If you need a scale that’s “legal for trade”, then be sure it’s
actually stated as such.
Also, just because it’s modes may include the units you wish,
doesn’t mean it will do what you need. Pay attention to the maximums
it can weigh for a given unit, as well as the resolution. For
example, you can buy nice looking multimode scales that include
carats in the units. Some of these only weight to within a half
carat, while others, usually those having a lower maximum load, might
weigh to withing.05 carats (five points) If you’re weighing lots of
semiprecious stones or rough, perhaps that’s enough.

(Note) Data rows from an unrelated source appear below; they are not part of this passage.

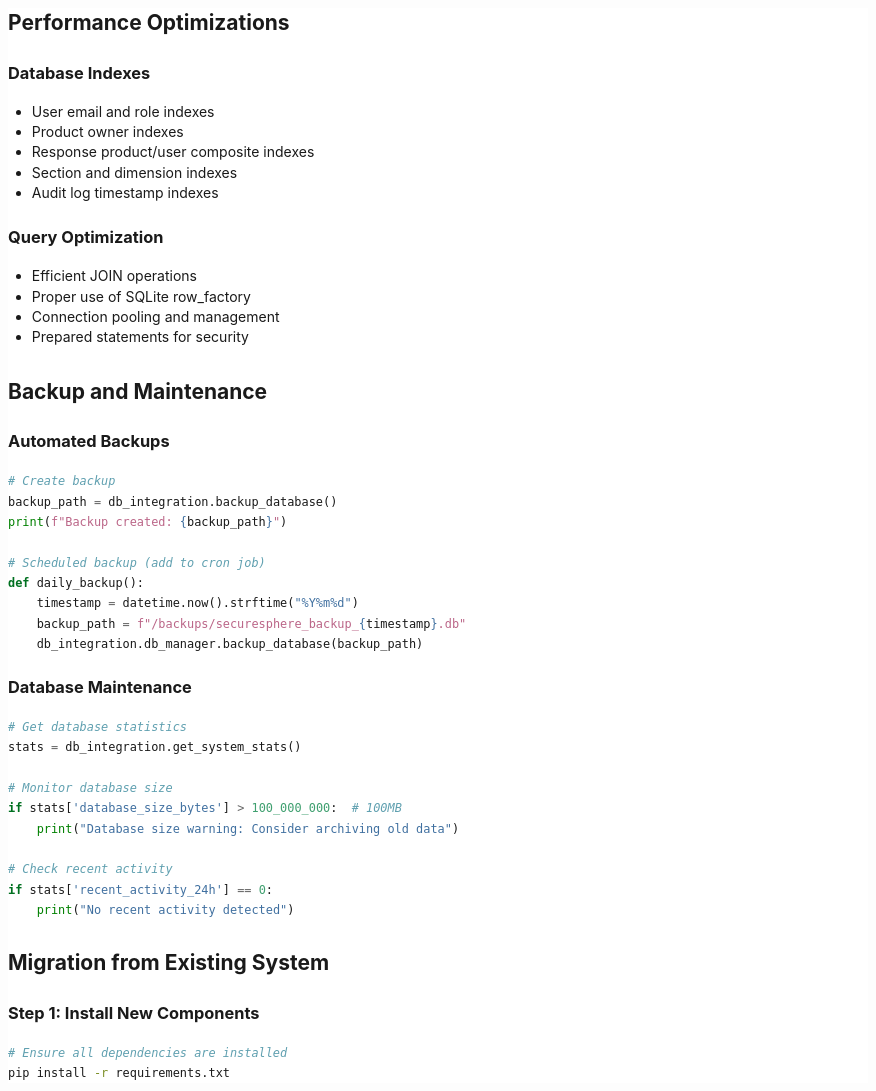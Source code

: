## Performance Optimizations

### Database Indexes
- User email and role indexes
- Product owner indexes
- Response product/user composite indexes
- Section and dimension indexes
- Audit log timestamp indexes

### Query Optimization
- Efficient JOIN operations
- Proper use of SQLite row_factory
- Connection pooling and management
- Prepared statements for security

## Backup and Maintenance

### Automated Backups
```python
# Create backup
backup_path = db_integration.backup_database()
print(f"Backup created: {backup_path}")

# Scheduled backup (add to cron job)
def daily_backup():
    timestamp = datetime.now().strftime("%Y%m%d")
    backup_path = f"/backups/securesphere_backup_{timestamp}.db"
    db_integration.db_manager.backup_database(backup_path)
```

### Database Maintenance
```python
# Get database statistics
stats = db_integration.get_system_stats()

# Monitor database size
if stats['database_size_bytes'] > 100_000_000:  # 100MB
    print("Database size warning: Consider archiving old data")

# Check recent activity
if stats['recent_activity_24h'] == 0:
    print("No recent activity detected")
```

## Migration from Existing System

### Step 1: Install New Components
```bash
# Ensure all dependencies are installed
pip install -r requirements.txt
```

But for more
costly goods, you need higher resolution, to .01 carats at least.
And even those may not be accurate enough, since that last decimal
place on many such scales isn’t totally accurate. For that, you’d
need a scale that goes one decimal place further, such as.005 carats.

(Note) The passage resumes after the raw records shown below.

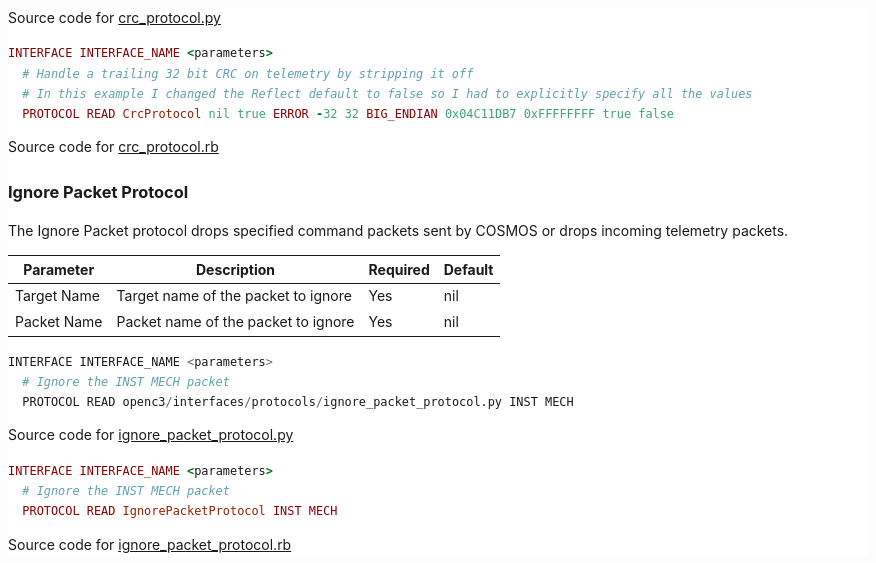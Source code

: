 Source code for [crc_protocol.py](https://github.com/OpenC3/cosmos/blob/main/openc3/python/openc3/interfaces/protocols/crc_protocol.py)

</TabItem>
<TabItem value="ruby" label="Ruby">

```ruby
INTERFACE INTERFACE_NAME <parameters>
  # Handle a trailing 32 bit CRC on telemetry by stripping it off
  # In this example I changed the Reflect default to false so I had to explicitly specify all the values
  PROTOCOL READ CrcProtocol nil true ERROR -32 32 BIG_ENDIAN 0x04C11DB7 0xFFFFFFFF true false
```

Source code for [crc_protocol.rb](https://github.com/OpenC3/cosmos/blob/main/openc3/lib/openc3/interfaces/protocols/crc_protocol.rb)

</TabItem>
</Tabs>

### Ignore Packet Protocol

The Ignore Packet protocol drops specified command packets sent by COSMOS or drops incoming telemetry packets.

| Parameter   | Description                         | Required | Default |
| ----------- | ----------------------------------- | -------- | ------- |
| Target Name | Target name of the packet to ignore | Yes      | nil     |
| Packet Name | Packet name of the packet to ignore | Yes      | nil     |

<Tabs groupId="script-language">
<TabItem value="python" label="Python">

```python
INTERFACE INTERFACE_NAME <parameters>
  # Ignore the INST MECH packet
  PROTOCOL READ openc3/interfaces/protocols/ignore_packet_protocol.py INST MECH
```

Source code for [ignore_packet_protocol.py](https://github.com/OpenC3/cosmos/blob/main/openc3/python/openc3/interfaces/protocols/ignore_packet_protocol.py)

</TabItem>
<TabItem value="ruby" label="Ruby">

```ruby
INTERFACE INTERFACE_NAME <parameters>
  # Ignore the INST MECH packet
  PROTOCOL READ IgnorePacketProtocol INST MECH
```

Source code for [ignore_packet_protocol.rb](https://github.com/OpenC3/cosmos/blob/main/openc3/lib/openc3/interfaces/protocols/ignore_packet_protocol.rb)

</TabItem>
</Tabs>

If such a scale says it weighs to within a half point, then you can
put reasonable trust in the “points” decimal place, even if the.005
might be wobbling between.005, and the next increment up. Even better
(found on proper diamond scales, would be a resolution of .002 or
better. Anyway, you get my point. Look not for just the units you
want, but the maximum loads it can weigh and the resolution. Don’t
expect a scale that can weigh up to ten pounds, to also be able to
weigh down to a milligram or two. The other thing to point out is
that some units, while useful, might be reduntant. If your scale
reads in pennyweight, does it actually also need to read in troy
ounces? That’s an easy conversion. Same with grams to carats, if the
grams resolution is good enough to translate into the resolution you
need in carats. (for example, a laboratory grade scientific scale
might be only metric grams and milligrams. But if such a scale
measures down to a tenth of a milligram, then you’ve got yourself
one hell of an accurate diamond scale too. This can be of help if,
for example, you’re looking at scale on ebay. You might find such a
used scientific scale for a lower price than a less accurate new
Hope that helps.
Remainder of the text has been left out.